_ACTIVITY_
From the entries below, copy every line holding the word "binary".

_DATA EXTRACTS_

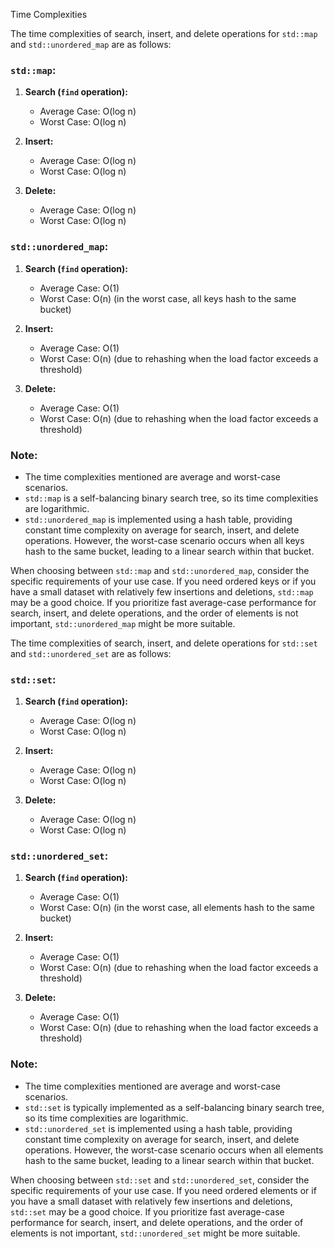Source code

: Time Complexities

The time complexities of search, insert, and delete operations for `std::map` and `std::unordered_map` are as follows:

### `std::map`:

1. **Search (`find` operation):**
   - Average Case: O(log n)
   - Worst Case: O(log n)

2. **Insert:**
   - Average Case: O(log n)
   - Worst Case: O(log n)

3. **Delete:**
   - Average Case: O(log n)
   - Worst Case: O(log n)

### `std::unordered_map`:

1. **Search (`find` operation):**
   - Average Case: O(1)
   - Worst Case: O(n) (in the worst case, all keys hash to the same bucket)

2. **Insert:**
   - Average Case: O(1)
   - Worst Case: O(n) (due to rehashing when the load factor exceeds a threshold)

3. **Delete:**
   - Average Case: O(1)
   - Worst Case: O(n) (due to rehashing when the load factor exceeds a threshold)

### Note:

- The time complexities mentioned are average and worst-case scenarios.
- `std::map` is a self-balancing binary search tree, so its time complexities are logarithmic.
- `std::unordered_map` is implemented using a hash table, providing constant time complexity on average for search, insert, and delete operations. However, the worst-case scenario occurs when all keys hash to the same bucket, leading to a linear search within that bucket.

When choosing between `std::map` and `std::unordered_map`, consider the specific requirements of your use case. If you need ordered keys or if you have a small dataset with relatively few insertions and deletions, `std::map` may be a good choice. If you prioritize fast average-case performance for search, insert, and delete operations, and the order of elements is not important, `std::unordered_map` might be more suitable.


The time complexities of search, insert, and delete operations for `std::set` and `std::unordered_set` are as follows:

### `std::set`:

1. **Search (`find` operation):**
   - Average Case: O(log n)
   - Worst Case: O(log n)

2. **Insert:**
   - Average Case: O(log n)
   - Worst Case: O(log n)

3. **Delete:**
   - Average Case: O(log n)
   - Worst Case: O(log n)

### `std::unordered_set`:

1. **Search (`find` operation):**
   - Average Case: O(1)
   - Worst Case: O(n) (in the worst case, all elements hash to the same bucket)

2. **Insert:**
   - Average Case: O(1)
   - Worst Case: O(n) (due to rehashing when the load factor exceeds a threshold)

3. **Delete:**
   - Average Case: O(1)
   - Worst Case: O(n) (due to rehashing when the load factor exceeds a threshold)

### Note:

- The time complexities mentioned are average and worst-case scenarios.
- `std::set` is typically implemented as a self-balancing binary search tree, so its time complexities are logarithmic.
- `std::unordered_set` is implemented using a hash table, providing constant time complexity on average for search, insert, and delete operations. However, the worst-case scenario occurs when all elements hash to the same bucket, leading to a linear search within that bucket.

When choosing between `std::set` and `std::unordered_set`, consider the specific requirements of your use case. If you need ordered elements or if you have a small dataset with relatively few insertions and deletions, `std::set` may be a good choice. If you prioritize fast average-case performance for search, insert, and delete operations, and the order of elements is not important, `std::unordered_set` might be more suitable.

_RESULT_
- `std::map` is a self-balancing binary search tree, so its time complexities are logarithmic.
- `std::set` is typically implemented as a self-balancing binary search tree, so its time complexities are logarithmic.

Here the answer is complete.